This week marks a month of Donald Trump’s unauthorized war in Iran, “and as we all know, one month is the elevated threat anniversary”, joked Jon Stewart on Monday evening.

“Trump is threatening to escalate our bombing campaign unless Iran opens the strait that they closed in response to Trump’s bombing campaign,” the Daily Show host explained. “I believe we’ve entered what General Patton used to refer to as the ‘human centipede portion’ of the war.”

Stewart then mocked news coverage of the strait of Hormuz closure, which focused on potential disruptions to the supply of Dubai chocolate, the chocolate bar with pistachio paste that has become a favorite treat of influencers. “Oh no! What will our influencers stand in line to pretend to eat?” he joked. “Dubai chocolate? My god! It’s been an American staple for tens of days.”

“I can’t believe how the news has to frame world events to try to make Americans care,” Stewart continued. “The whole region is being flattened.
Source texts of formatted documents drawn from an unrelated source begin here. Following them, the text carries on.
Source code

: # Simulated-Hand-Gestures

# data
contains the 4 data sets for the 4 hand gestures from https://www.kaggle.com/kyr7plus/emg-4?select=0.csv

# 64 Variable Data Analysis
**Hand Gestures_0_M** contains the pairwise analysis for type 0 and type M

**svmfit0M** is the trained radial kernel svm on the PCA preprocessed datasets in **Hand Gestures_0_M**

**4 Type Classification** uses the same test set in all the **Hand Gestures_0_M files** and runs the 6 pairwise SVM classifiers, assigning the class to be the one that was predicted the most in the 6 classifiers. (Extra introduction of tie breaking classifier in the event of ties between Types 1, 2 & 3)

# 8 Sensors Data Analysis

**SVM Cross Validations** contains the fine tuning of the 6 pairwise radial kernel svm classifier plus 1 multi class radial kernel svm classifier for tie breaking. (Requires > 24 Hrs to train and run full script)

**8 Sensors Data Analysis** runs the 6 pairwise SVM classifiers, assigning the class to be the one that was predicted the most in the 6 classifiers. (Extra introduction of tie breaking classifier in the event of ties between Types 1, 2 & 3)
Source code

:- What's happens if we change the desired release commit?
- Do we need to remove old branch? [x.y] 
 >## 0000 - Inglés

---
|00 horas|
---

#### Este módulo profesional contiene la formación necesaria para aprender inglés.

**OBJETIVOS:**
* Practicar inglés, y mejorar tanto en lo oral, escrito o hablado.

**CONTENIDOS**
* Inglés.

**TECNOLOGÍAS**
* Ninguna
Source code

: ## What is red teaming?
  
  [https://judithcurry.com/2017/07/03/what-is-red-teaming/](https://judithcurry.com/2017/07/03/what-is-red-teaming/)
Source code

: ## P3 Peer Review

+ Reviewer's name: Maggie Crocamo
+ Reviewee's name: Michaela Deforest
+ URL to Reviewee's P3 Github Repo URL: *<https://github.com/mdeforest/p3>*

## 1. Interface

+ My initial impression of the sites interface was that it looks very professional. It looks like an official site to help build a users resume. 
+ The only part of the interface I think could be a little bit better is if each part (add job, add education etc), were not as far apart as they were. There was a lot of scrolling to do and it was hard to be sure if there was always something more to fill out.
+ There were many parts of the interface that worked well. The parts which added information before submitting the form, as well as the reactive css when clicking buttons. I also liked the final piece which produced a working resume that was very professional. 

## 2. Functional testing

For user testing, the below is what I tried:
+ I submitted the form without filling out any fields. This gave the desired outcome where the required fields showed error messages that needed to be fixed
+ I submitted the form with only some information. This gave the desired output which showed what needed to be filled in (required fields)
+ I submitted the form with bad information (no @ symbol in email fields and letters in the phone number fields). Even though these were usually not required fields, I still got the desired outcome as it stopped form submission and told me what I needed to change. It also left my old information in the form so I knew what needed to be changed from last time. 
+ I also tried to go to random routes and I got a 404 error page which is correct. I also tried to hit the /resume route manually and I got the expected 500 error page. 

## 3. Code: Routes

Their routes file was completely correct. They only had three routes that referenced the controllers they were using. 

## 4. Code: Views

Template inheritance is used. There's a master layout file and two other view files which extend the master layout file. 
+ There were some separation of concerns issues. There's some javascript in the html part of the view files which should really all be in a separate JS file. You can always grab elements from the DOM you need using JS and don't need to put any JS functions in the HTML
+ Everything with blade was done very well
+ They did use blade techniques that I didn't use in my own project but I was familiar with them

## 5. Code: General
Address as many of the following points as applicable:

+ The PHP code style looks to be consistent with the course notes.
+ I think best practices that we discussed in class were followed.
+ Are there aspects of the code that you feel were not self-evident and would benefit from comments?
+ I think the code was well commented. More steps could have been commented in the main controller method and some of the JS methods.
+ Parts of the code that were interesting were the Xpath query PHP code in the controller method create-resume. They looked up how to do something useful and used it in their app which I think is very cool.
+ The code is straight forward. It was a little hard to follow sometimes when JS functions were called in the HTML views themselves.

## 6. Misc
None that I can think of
Innocent people are dying. Their food and fuel are in total chaos, and our news is like, ‘If this goes on any longer, say goodbye to your stuffed-crust pizza!’”

The host then tore into Trump’s inability to focus on the war, not letting a major military escalation prevent him “from doing his rounds at the golf course and at a Saudi investment meeting in Miami”, he said. “Because God forbid, during a war, he let the precipice of world war three yuck his yum in any way.”

“I find it so astounding that this nuclear-armed manbaby doesn’t seem to have any understanding of the confusion and anxiety that his ill-planned adventure in Iran is causing this country,” he added. “He’s just trucking along like it’s any old episode of The Apprentice.”

On Friday, the president addressed a room full of Saudi investors – “who you would think might be very concerned about the bombings in their neighborhood”, Stewart noted – but “he wants to let them know: we don’t have to talk about that at all.”

At the briefing, Trump rambled on and said: “You can ask me anything you want. You can talk sex!”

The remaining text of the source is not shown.